| WORK ORDER |
In the records, find every line with the word "sudo" and copy it out.

| DATA SUPPLIED |
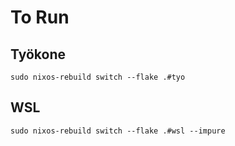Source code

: # To Run

## Työkone

```
sudo nixos-rebuild switch --flake .#tyo
```

## WSL

```
sudo nixos-rebuild switch --flake .#wsl --impure
```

| ANSWER TO THIS PROBLEM |
sudo nixos-rebuild switch --flake .#tyo
sudo nixos-rebuild switch --flake .#wsl --impure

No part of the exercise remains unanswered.